→ Required action: Lines before the one containing "response, the data" are not wanted. Transcribe that line and all after it exactly, to the end of the entries.

→ Task inputs:
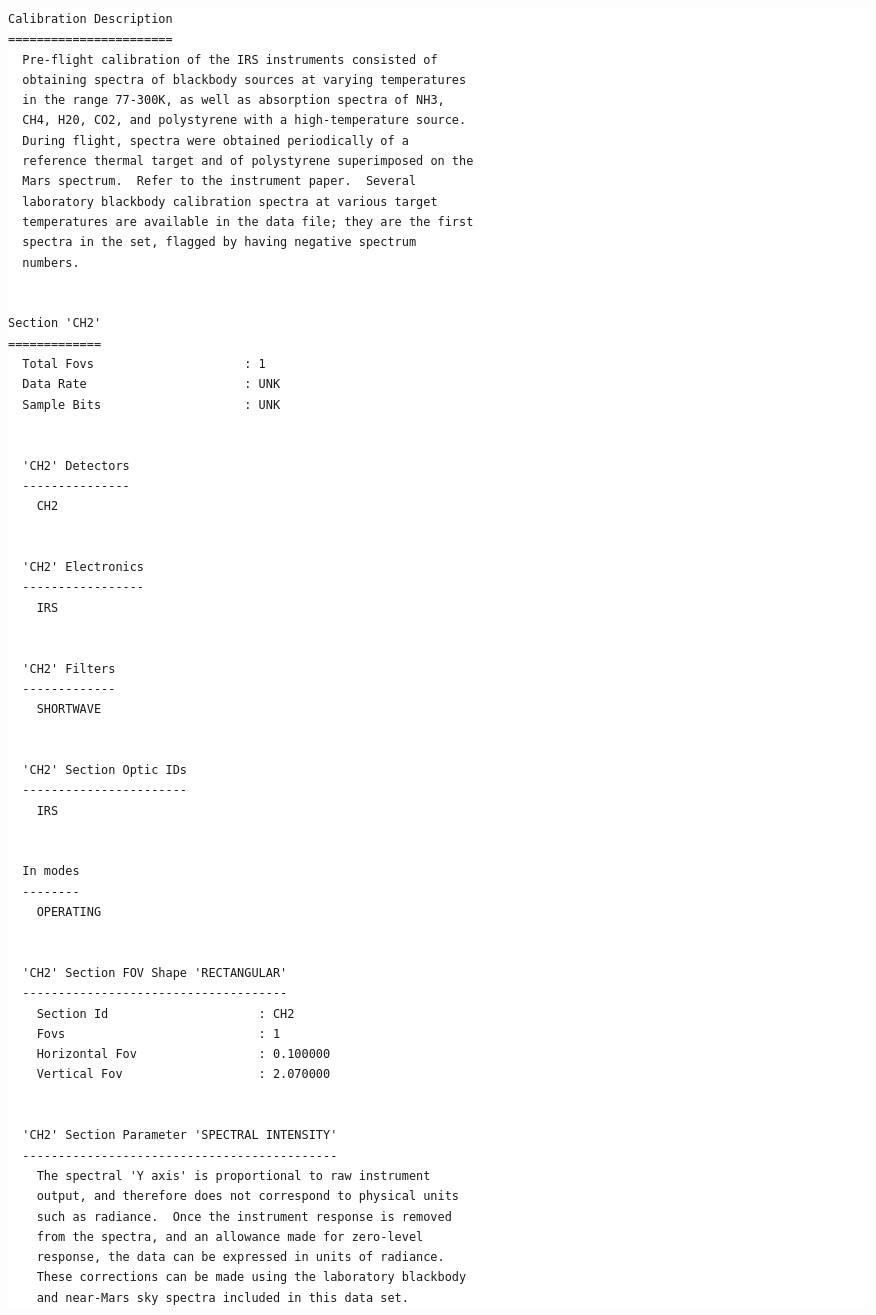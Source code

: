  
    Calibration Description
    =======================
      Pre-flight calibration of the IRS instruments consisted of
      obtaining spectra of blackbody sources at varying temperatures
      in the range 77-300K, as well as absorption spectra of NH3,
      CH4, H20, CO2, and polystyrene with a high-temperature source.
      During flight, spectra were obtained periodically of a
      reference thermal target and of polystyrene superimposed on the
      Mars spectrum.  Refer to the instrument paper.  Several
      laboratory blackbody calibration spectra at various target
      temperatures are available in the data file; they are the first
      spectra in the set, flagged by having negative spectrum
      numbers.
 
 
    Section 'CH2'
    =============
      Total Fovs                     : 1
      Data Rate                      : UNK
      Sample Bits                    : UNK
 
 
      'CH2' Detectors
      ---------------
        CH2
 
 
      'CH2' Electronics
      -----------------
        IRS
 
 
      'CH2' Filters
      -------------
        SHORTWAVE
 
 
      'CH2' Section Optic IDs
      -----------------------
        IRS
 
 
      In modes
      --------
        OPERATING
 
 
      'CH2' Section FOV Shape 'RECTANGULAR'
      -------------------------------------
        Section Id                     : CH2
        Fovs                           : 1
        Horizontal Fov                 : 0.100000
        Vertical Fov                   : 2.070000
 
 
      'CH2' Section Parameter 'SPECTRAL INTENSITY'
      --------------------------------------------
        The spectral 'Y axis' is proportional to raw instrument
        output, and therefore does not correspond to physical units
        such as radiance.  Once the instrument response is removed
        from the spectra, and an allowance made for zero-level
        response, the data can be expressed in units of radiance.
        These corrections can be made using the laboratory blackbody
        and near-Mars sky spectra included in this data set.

→ Task response:
        response, the data can be expressed in units of radiance.
        These corrections can be made using the laboratory blackbody
        and near-Mars sky spectra included in this data set.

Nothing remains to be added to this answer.